Sin tratamiento y sin medicación, Ron distaba mucho de ser un recluso modelo. La cárcel del condado de Pontotoc es un edificio de hormigón sin ventanas, construido por alguna razón junto al césped de los juzgados. De techos bajos, dispone de muy poco espacio, se respira una atmósfera claustrofóbica y, cuando alguien grita, todo el mundo se entera. Ron gritaba muy a menudo. O se ponía a cantar, lloraba, gemía, se quejaba, proclamaba su inocencia o desvariaba acerca de Debbie Carter. Lo instalaron en una de las dos celdas de confinamiento lo más lejos posible de la abarrotada zona común, pero la cárcel era tan pequeña que Ron podía alterar su ritmo desde cualquier sitio donde estuviera.

Sólo John Christian sabía calmarlo, y los demás reclusos esperaban con ansia su turno. Cuando llegaba, Christian acudía inmediatamente a la celda de Ron y lo tranquilizaba. Hablaban de los viejos tiempos, de cuando eran pequeños, de cuando jugaban al béisbol, de los amigos en común. Hablaban del caso Carter y de lo injusto que era la acusación contra Ron. Así, éste se pasaba ocho horas tranquilo. Su solitaria celda de confinamiento era muy reducida, pero él conseguía dormir y leer. Antes de irse, Christian iba a despedirse. Ron solía fumar como un poseso mientras se preparaba para armar alboroto cuando llegara el otro celador.

Al anochecer del 22 de mayo, Ron estaba despierto y sabía que Christian se encontraba en el mostrador de la entrada. Lo llamó para hablar del asesinato. Tenía un ejemplar de Los sueños de Ada y decía que, a lo mejor, él también podía confesar un sueño. Según Christian, Ron dijo: «Imagínate que sueño que todo ocurrió así: yo vivo en Tulsa y me he pasado todo el día bebiendo y tomando pastillas de quaaludes. Luego voy en mi coche al Coachlight, e imagínate que bebo un poco más y me coloco un poco más. Y supón que acabo llamando a la puerta de Debbie Carter y ella me dice: “Un momento, estoy hablando por teléfono”. Y supón que yo echo abajo la puerta, la violo y la mato».

Después Williamson añadió: «¿No crees que si yo fuese el asesino, habría conseguido un poco de dinero con mis amigos y me habría largado de la ciudad?»

Christian no dio demasiada importancia a esa conversación, pero se la comentó a un compañero. La historia se fue propagando hasta que llegó a Gary Rogers. El detective vio en ella una oportunidad de añadir otra prueba contra Ron.
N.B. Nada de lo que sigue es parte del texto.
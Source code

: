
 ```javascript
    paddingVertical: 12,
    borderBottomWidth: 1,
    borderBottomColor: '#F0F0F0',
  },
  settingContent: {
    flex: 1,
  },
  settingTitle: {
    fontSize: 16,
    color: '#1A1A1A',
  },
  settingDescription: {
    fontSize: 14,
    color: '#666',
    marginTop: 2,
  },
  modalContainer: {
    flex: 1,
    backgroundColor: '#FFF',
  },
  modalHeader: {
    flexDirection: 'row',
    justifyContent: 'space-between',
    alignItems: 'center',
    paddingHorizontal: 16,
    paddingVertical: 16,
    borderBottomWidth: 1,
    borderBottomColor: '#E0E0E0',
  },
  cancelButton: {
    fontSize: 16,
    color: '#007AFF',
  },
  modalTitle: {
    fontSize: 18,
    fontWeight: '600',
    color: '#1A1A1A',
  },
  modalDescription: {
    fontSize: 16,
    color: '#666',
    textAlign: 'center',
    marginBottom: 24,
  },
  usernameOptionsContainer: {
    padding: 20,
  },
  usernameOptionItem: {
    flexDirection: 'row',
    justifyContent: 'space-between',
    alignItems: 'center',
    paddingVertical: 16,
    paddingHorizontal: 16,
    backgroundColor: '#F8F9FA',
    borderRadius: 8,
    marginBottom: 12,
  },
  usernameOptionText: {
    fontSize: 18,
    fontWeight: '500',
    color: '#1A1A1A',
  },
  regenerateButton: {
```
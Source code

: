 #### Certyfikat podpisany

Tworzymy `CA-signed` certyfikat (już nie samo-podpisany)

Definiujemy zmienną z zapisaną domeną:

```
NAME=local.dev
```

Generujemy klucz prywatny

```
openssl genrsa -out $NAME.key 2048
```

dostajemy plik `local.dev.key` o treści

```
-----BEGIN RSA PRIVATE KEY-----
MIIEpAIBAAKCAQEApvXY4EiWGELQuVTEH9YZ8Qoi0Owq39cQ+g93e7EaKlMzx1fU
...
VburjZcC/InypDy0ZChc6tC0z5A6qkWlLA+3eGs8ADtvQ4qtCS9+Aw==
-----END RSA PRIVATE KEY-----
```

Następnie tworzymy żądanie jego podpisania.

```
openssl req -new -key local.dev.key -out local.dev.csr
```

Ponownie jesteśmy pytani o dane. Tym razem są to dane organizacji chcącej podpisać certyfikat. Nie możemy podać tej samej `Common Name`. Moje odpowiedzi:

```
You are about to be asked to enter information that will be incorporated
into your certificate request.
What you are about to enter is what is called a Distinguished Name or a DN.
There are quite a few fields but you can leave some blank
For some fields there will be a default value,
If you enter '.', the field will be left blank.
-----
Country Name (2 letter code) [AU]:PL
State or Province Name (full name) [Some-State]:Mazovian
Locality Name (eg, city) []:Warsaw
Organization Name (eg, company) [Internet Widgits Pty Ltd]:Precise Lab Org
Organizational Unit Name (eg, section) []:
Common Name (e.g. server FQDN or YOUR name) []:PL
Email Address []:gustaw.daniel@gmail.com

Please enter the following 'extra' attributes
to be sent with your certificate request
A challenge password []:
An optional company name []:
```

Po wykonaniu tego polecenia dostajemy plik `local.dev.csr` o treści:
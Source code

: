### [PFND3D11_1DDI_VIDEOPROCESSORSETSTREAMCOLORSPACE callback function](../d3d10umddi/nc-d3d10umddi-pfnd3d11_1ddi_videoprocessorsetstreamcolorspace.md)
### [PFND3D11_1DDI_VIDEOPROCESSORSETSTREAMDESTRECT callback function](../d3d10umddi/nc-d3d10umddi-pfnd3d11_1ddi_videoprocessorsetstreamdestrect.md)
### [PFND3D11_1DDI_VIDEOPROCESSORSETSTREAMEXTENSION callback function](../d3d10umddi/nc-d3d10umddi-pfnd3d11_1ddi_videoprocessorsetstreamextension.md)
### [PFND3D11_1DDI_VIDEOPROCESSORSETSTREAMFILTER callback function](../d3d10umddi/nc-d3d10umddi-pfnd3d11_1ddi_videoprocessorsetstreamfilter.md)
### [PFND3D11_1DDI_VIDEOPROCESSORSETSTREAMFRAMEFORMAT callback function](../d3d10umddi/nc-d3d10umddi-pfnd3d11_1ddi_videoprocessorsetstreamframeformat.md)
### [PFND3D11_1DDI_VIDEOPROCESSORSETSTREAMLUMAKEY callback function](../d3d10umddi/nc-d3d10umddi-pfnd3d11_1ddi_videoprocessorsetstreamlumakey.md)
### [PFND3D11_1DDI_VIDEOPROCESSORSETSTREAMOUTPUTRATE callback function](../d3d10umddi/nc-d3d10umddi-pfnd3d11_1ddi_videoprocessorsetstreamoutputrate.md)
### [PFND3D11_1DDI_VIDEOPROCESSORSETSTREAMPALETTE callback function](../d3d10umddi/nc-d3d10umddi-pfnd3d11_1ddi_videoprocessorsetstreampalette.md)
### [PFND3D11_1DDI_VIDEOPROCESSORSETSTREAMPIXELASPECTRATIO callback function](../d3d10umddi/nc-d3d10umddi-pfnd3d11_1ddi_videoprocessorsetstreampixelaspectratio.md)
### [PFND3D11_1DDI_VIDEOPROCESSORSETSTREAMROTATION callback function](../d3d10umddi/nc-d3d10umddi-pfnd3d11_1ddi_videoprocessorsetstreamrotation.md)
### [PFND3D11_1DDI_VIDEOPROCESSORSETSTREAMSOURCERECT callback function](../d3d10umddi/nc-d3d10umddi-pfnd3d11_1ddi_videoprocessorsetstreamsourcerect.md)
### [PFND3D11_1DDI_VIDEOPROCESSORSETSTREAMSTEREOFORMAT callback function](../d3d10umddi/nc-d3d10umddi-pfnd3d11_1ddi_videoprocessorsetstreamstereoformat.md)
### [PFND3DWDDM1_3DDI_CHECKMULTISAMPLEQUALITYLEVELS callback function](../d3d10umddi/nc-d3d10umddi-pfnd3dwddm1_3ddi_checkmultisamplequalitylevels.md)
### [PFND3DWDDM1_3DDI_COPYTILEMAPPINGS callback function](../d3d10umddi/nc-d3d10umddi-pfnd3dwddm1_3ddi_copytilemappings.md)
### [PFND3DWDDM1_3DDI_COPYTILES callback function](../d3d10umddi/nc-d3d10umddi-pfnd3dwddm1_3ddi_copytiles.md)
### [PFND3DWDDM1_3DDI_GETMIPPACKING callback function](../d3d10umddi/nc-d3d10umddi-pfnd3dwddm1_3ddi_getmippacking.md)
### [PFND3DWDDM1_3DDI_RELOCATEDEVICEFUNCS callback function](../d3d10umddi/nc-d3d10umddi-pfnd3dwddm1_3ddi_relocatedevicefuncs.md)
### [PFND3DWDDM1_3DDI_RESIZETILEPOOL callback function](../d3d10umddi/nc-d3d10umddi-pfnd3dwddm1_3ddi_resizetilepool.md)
Dos meses después le pidió a Christian que se la contara de nuevo. Rogers tecleó un informe, añadió comillas donde le pareció apropiado y, de esta manera, la policía y el fiscal dispusieron de una segunda confesión de un sueño. No se incluyó ni una sola palabra que reflejara las numerosas veces que Ron negó haber participado en el crimen.

Como de costumbre, las incongruencias pasaron a segundo plano. Ron no vivía en Tulsa en el momento del asesinato. No tenía coche ni permiso de conducir.